Not a competition, still feels like losing
It's been a while since I wrote. I discovered my husband Charlie's year-long affair with our closest friend, Juliet in January of last year. Charlie, Juliet, and Juliet's husband, Kilo all regretted hiding the affair from me, but insisted that a life in love and joy together was possible with poly. I'm mono, Charlie and Juliet are committed both to their spouses and each other as "also-spouses", and Kilo sees another woman the rest of us have never met.
That's the landscape. It hasn't worked that well. When I think of the past, the knowledge of everything they did behind my back makes me feel like dirt. When I look ahead, the fear of being cut out again is overwhelming. In the present, things are good... for me. Charlie hardly sees Juliet at all because of the stress it causes me. He tries to make me feel loved and secure. It feels good, and it's not hard to believe that I can trust him again, in the moments of togetherness. But he and Juliet aren't happy with such limited interactions as they have.

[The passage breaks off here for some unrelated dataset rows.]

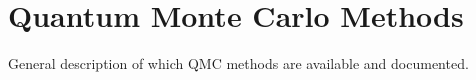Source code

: \chapter{Quantum Monte Carlo Methods}
\label{chap:qmcmethods}

General description of which QMC methods are available and documented.
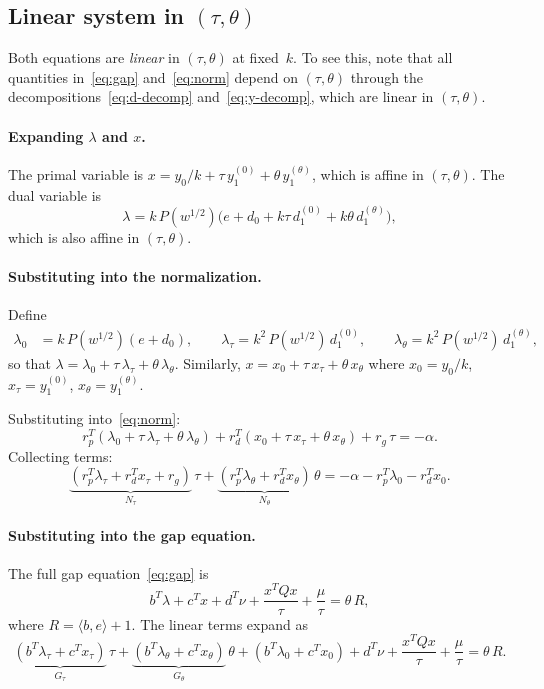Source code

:\documentclass{article}
\begin{document}
\subsection{Linear system in $(\tau, \theta)$}

Both equations are \emph{linear} in $(\tau, \theta)$ at fixed~$k$.
To see this, note that all quantities in~\eqref{eq:gap} and~\eqref{eq:norm}
depend on $(\tau, \theta)$ through the decompositions~\eqref{eq:d-decomp}
and~\eqref{eq:y-decomp}, which are linear in $(\tau, \theta)$.

\paragraph{Expanding $\lambda$ and $x$.}
The primal variable is $x = y_0/k + \tau\,y_1^{(0)} + \theta\,y_1^{(\theta)}$,
which is affine in $(\tau, \theta)$.
The dual variable is
\[
  \lambda = k\,P(w^{1/2})\bigl(e + d_0 + k\tau\,d_1^{(0)} + k\theta\,d_1^{(\theta)}\bigr),
\]
which is also affine in $(\tau, \theta)$.

\paragraph{Substituting into the normalization.}
Define
\begin{align*}
  \lambda_0 &= k\,P(w^{1/2})(e + d_0), \qquad
  \lambda_\tau = k^2\,P(w^{1/2})\,d_1^{(0)}, \qquad
  \lambda_\theta = k^2\,P(w^{1/2})\,d_1^{(\theta)},
\end{align*}
so that $\lambda = \lambda_0 + \tau\,\lambda_\tau + \theta\,\lambda_\theta$.
Similarly, $x = x_0 + \tau\,x_\tau + \theta\,x_\theta$ where
$x_0 = y_0/k$, $x_\tau = y_1^{(0)}$, $x_\theta = y_1^{(\theta)}$.

Substituting into~\eqref{eq:norm}:
\[
  r_p^T(\lambda_0 + \tau\,\lambda_\tau + \theta\,\lambda_\theta)
  + r_d^T(x_0 + \tau\,x_\tau + \theta\,x_\theta)
  + r_g\,\tau = -\alpha.
\]
Collecting terms:
\begin{equation} \label{eq:norm-linear}
  \underbrace{(r_p^T\lambda_\tau + r_d^T x_\tau + r_g)}_{N_\tau}\,\tau
  + \underbrace{(r_p^T\lambda_\theta + r_d^T x_\theta)}_{N_\theta}\,\theta
  = -\alpha - r_p^T\lambda_0 - r_d^T x_0.
\end{equation}

\paragraph{Substituting into the gap equation.}
The full gap equation~\eqref{eq:gap} is
\[
  b^T\lambda + c^T x + d^T\nu + \frac{x^T Q x}{\tau} + \frac{\mu}{\tau}
  = \theta\,R,
\]
where $R = \langle b,e\rangle + 1$.  The linear terms expand as
\begin{equation} \label{eq:gap-expanded}
  \underbrace{(b^T\lambda_\tau + c^T x_\tau)}_{G_\tau}\,\tau
  + \underbrace{(b^T\lambda_\theta + c^T x_\theta)}_{G_\theta}\,\theta
  + (b^T\lambda_0 + c^T x_0)
  + d^T\nu
  + \frac{x^T Q x}{\tau} + \frac{\mu}{\tau}
  = \theta\,R.
\end{equation}
\end{document}
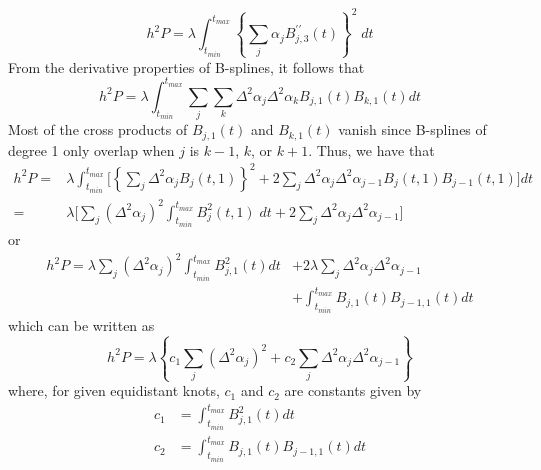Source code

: \documentclass[12pt]{article}
\theoremstyle{definition}
\begin{document}
\begin{equation} \label{eq:osullivan_univariate_bspline_penalty}
h^2 P = \lambda \int_{t_{min}}^{t_{max}} \left\{ \sum_{j}  \alpha_j B_{j,3}^{\prime \prime} \left(t\right) \right\}^2\; dt
\end{equation}
\noindent
From the derivative properties of B-splines, it follows that
\begin{equation} \label{osullivan_univariate_bspline_penalty_via_deriv}
h^2 P = \lambda \int_{t_{min}}^{t_{max}}  \sum_{j} \sum_{k} \Delta^2 \alpha_j \Delta^2 \alpha_k B_{j,1}\left(t\right)B_{k,1}\left(t\right) dt 
\end{equation}
\noindent
Most of the cross products of $B_{j,1}(t)$ and $B_{k,1}(t)$ vanish since B-splines of degree 1 only overlap when $j$ is $k-1$, $k$, or $k+1$. Thus, we have that
\begin{align}
h^2 P = {} & \lambda \int_{t_{min}}^{t_{max}} \bigg[ \left\{ \sum_{j}  \Delta^2 \alpha_j  B_j\left(t,1\right)  \right\}^2  + 2 \sum_{j}\Delta^2 \alpha_j\Delta^2 \alpha_{j-1}B_j\left(t,1\right)B_{j-1}\left(t,1\right) \bigg] dt \nonumber \\ 
= {} & \lambda \bigg[ \sum_j \left( \Delta^2\alpha_j \right)^2 \int_{t_{min}}^{t_{max}} B_j^2\left(t,1\right)\;dt + 2 \sum_j \Delta^2 \alpha_j\Delta^2 \alpha_{j-1} \bigg]
\end{align}
\noindent
or
\begin{align}
h^2 P = \lambda \sum_j \left( \Delta^2\alpha_j \right)^2 \int_{t_{min}}^{t_{max}} B_{j,1}^2\left(t\right) dt {} & +  2\lambda \sum_j \Delta^2 \alpha_j \Delta^2 \alpha_{j-1}  \nonumber \\ 
{} &+\int_{t_{min}}^{t_{max}} B_{j,1}\left(t\right)B_{j-1,1}\left(t\right) dt
\end{align}
\noindent
which can be written as
\begin{equation} \label{eq:osullivan_penalty_decomp}
h^2 P = \lambda\left\{c_1 \sum_j\left( \Delta^2 \alpha_j\right)^2 + c_2 \sum_j\Delta^2 \alpha_j\Delta^2 \alpha_{j-1} \right\}
\end{equation}
\noindent
where, for given equidistant knots, $c_1$ and $c_2$ are constants given by
\begin{equation}
\begin{split}
c_1 & =   \int_{t_{min}}^{t_{max}} B_{j,1}^2\left(t\right) dt\\
c_2 & = \int_{t_{min}}^{t_{max}} B_{j,1}\left(t\right)B_{j-1,1}\left(t\right) dt
\end{split}
\end{equation}
\end{document}
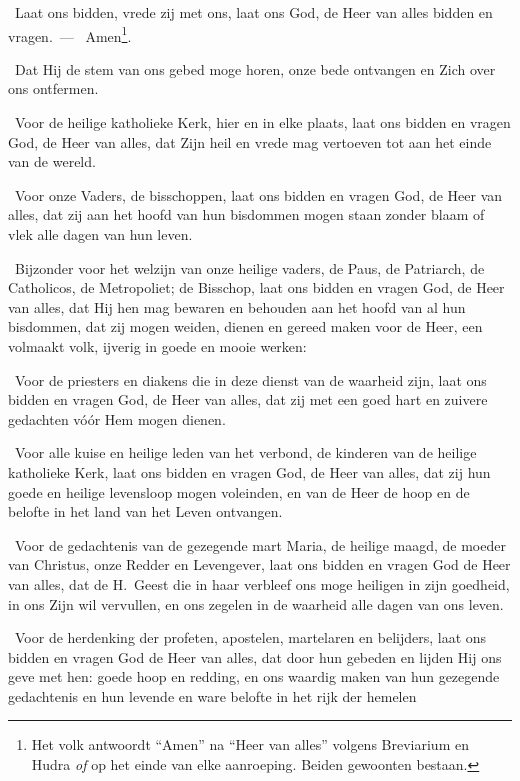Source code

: \documentclass[12pt,twoside,a5paper]{article}
\begin{document}
\begin{halfparskip}
  \liturgicalLbracket\dd~Laat ons bidden, vrede zij met ons, laat ons God, de Heer van alles bidden en vragen.~--- \rr~Amen\footnote{Het volk antwoordt ``Amen'' na ``Heer van alles'' volgens Breviarium en Hudra \emph{of} op het einde van elke aanroeping. Beiden gewoonten bestaan.}.

  \dd~Dat Hij de stem van ons gebed moge horen, onze bede ontvangen en Zich over ons ontfermen.

  \dd~Voor de heilige katholieke Kerk, hier en in elke plaats, laat ons bidden en vragen God, de Heer van alles, dat Zijn heil en vrede mag vertoeven tot aan het einde van de wereld.

  \dd~Voor onze Vaders, de bisschoppen, laat ons bidden en vragen God, de Heer van alles, dat zij aan het hoofd van hun bisdommen mogen staan zonder blaam of vlek alle dagen van hun leven.

  \dd~Bijzonder voor het welzijn van onze heilige vaders, de Paus, de Patriarch, de Catholicos, de Metropoliet; de Bisschop, laat ons bidden en vragen God, de Heer van alles, dat Hij hen mag bewaren en behouden aan het hoofd van al hun bisdommen, dat zij mogen weiden, dienen en gereed maken voor de Heer, een volmaakt volk, ijverig in goede en mooie werken:

  \dd~Voor de priesters en diakens die in deze dienst van de waarheid zijn, laat ons bidden en vragen God, de Heer van alles, dat zij met een goed hart en zuivere gedachten vóór Hem mogen dienen.

  \dd~Voor alle kuise en heilige leden van het verbond, de kinderen van de heilige katholieke Kerk, laat ons bidden en vragen God, de Heer van alles, dat zij hun goede en heilige levensloop mogen voleinden, en van de Heer de hoop en de belofte in het land van het Leven ontvangen.

  \dd~Voor de gedachtenis van de gezegende mart Maria, de heilige maagd, de moeder van Christus, onze Redder en Levengever, laat ons bidden en vragen God de Heer van alles, dat de H.~Geest die in haar verbleef ons moge heiligen in zijn goedheid, in ons Zijn wil vervullen, en ons zegelen in de waarheid alle dagen van ons leven.

  \dd~Voor de herdenking der profeten, apostelen, martelaren en belijders, laat ons bidden en vragen God de Heer van alles, dat door hun gebeden en lijden Hij ons geve met hen: goede hoop en redding, en ons waardig maken van hun gezegende gedachtenis en hun levende en ware belofte in het rijk der hemelen


\end{halfparskip}
\end{document}
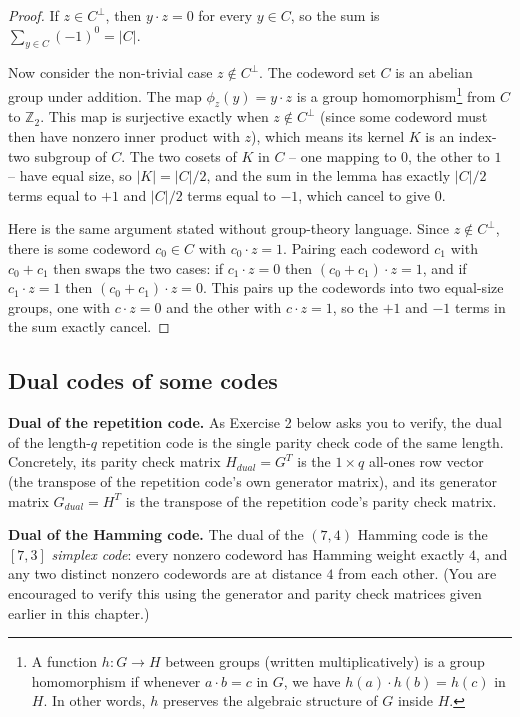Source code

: \begin{proof}
    If \(z \in C^{\perp}\), then \(y \cdot z = 0\) for every \(y \in C\), so the sum is \(\sum_{y \in C} (-1)^0 = |C|\).

    Now consider the non-trivial case \(z \notin C^{\perp}\). The codeword set \(C\) is an abelian group under addition. The map \(\phi_z(y) = y\cdot z\) is a group homomorphism\footnote{A function \(h : G \rightarrow H\) between groups (written multiplicatively) is a group homomorphism if whenever
\(a \cdot b = c\) in \(G\), we have \(h(a) \cdot h(b) = h(c)\) in \(H\). In other words, \(h\) preserves the algebraic structure of \(G\) inside \(H\).
}  from \(C\) to \(\mathbb{Z}_2\). This map is surjective exactly when \(z \notin C^{\perp}\) (since some codeword must then have nonzero inner product with \(z\)), which means its kernel \(K\) is an index-two subgroup of \(C\). The two cosets of \(K\) in \(C\) -- one mapping to \(0\), the other to \(1\) -- have equal size, so \(|K| = |C|/2\), and the sum in the lemma has exactly \(|C|/2\) terms equal to \(+1\) and \(|C|/2\) terms equal to \(-1\), which cancel to give \(0\).

    Here is the same argument stated without group-theory language. Since \(z \notin C^{\perp}\), there is some codeword \(c_0 \in C\) with \(c_0 \cdot z = 1\). Pairing each codeword \(c_1\) with \(c_0 + c_1\) then swaps the two cases: if \(c_1 \cdot z = 0\) then \((c_0+c_1)\cdot z = 1\), and if \(c_1 \cdot z = 1\) then \((c_0+c_1)\cdot z = 0\). This pairs up the codewords into two equal-size groups, one with \(c \cdot z = 0\) and the other with \(c \cdot z = 1\), so the \(+1\) and \(-1\) terms in the sum exactly cancel.
\end{proof}

\subsection{Dual codes of some codes}
\textbf{Dual of the repetition code.} As Exercise 2 below asks you to verify, the dual of the length-\(q\) repetition code is the single parity check code of the same length. Concretely, its parity check matrix \(H_{dual} = G^T\) is the \(1\times q\) all-ones row vector (the transpose of the repetition code's own generator matrix), and its generator matrix \(G_{dual}=H^T\) is the transpose of the repetition code's parity check matrix.

\textbf{Dual of the Hamming code.} The dual of the \((7,4)\) Hamming code is the \([7,3]\) \emph{simplex code}: every nonzero codeword has Hamming weight exactly \(4\), and any two distinct nonzero codewords are at distance \(4\) from each other. (You are encouraged to verify this using the generator and parity check matrices given earlier in this chapter.)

And then, the moment he steps out the door to see her, the moment I see him writing to her, I start spiraling down. He probably has more fun with her. She's much sexier than I am. They share more exciting activities. Being with her is more rewarding. As soon as he turns away from me, all the reasons he chose her over me in the affair fill my head.
Charlie and Juliet are working to restore their relationship in the wake of my struggle with depression over the last year. I know I'm supposed to be happy for the joy they give each other, but I find I'm sad for myself more than anything else. He scarcely has any free time as it is, and he's told me he wants to spent a full day every week with her. I tell him how lonely this makes me feel, and he says I'm disappointing him. After all he's done to try to prove himself to me over the last year, all he's sacrificed, I know it frustrates him that I still don't experience compersion.
The importance of being with her for him is seems so enormous that I feel insignificant. I fear that when I need him or want to share with him, he won't be there. When things are tough, he'll go to her, where it's easier. I've heard and read so many times that poly isn't a competition, but I can't shake the feeling of loss. I need to let go of some of my treasured time and closeness with Charlie in order to give him greater happiness. What will the result be? Will we drift apart as we did in the affair? Will I be relegated to the roles I'm good at - intellectual, organizer, familiar friend - while she takes over the things I long to be valued as - lover, spiritualist, adventurer?
"What will be, will be," I try to teach myself. I can't protect against the possibility that every one of my fears will come true. I have to acknowledge that back before all of this, when I had no doubts at all about my husband's love and my roles in his life, I was really no safer than I am now. I try to be brave, accept my losses with grace, accept the groundlessness and impermanence of being in this relationship. If he is truly happy with me, he will try to be there with me, even for the hard parts. And if he's not, he won't, and I may as well let it go.
And what shoulder, & what art.
Could twist the sinews of thy heart?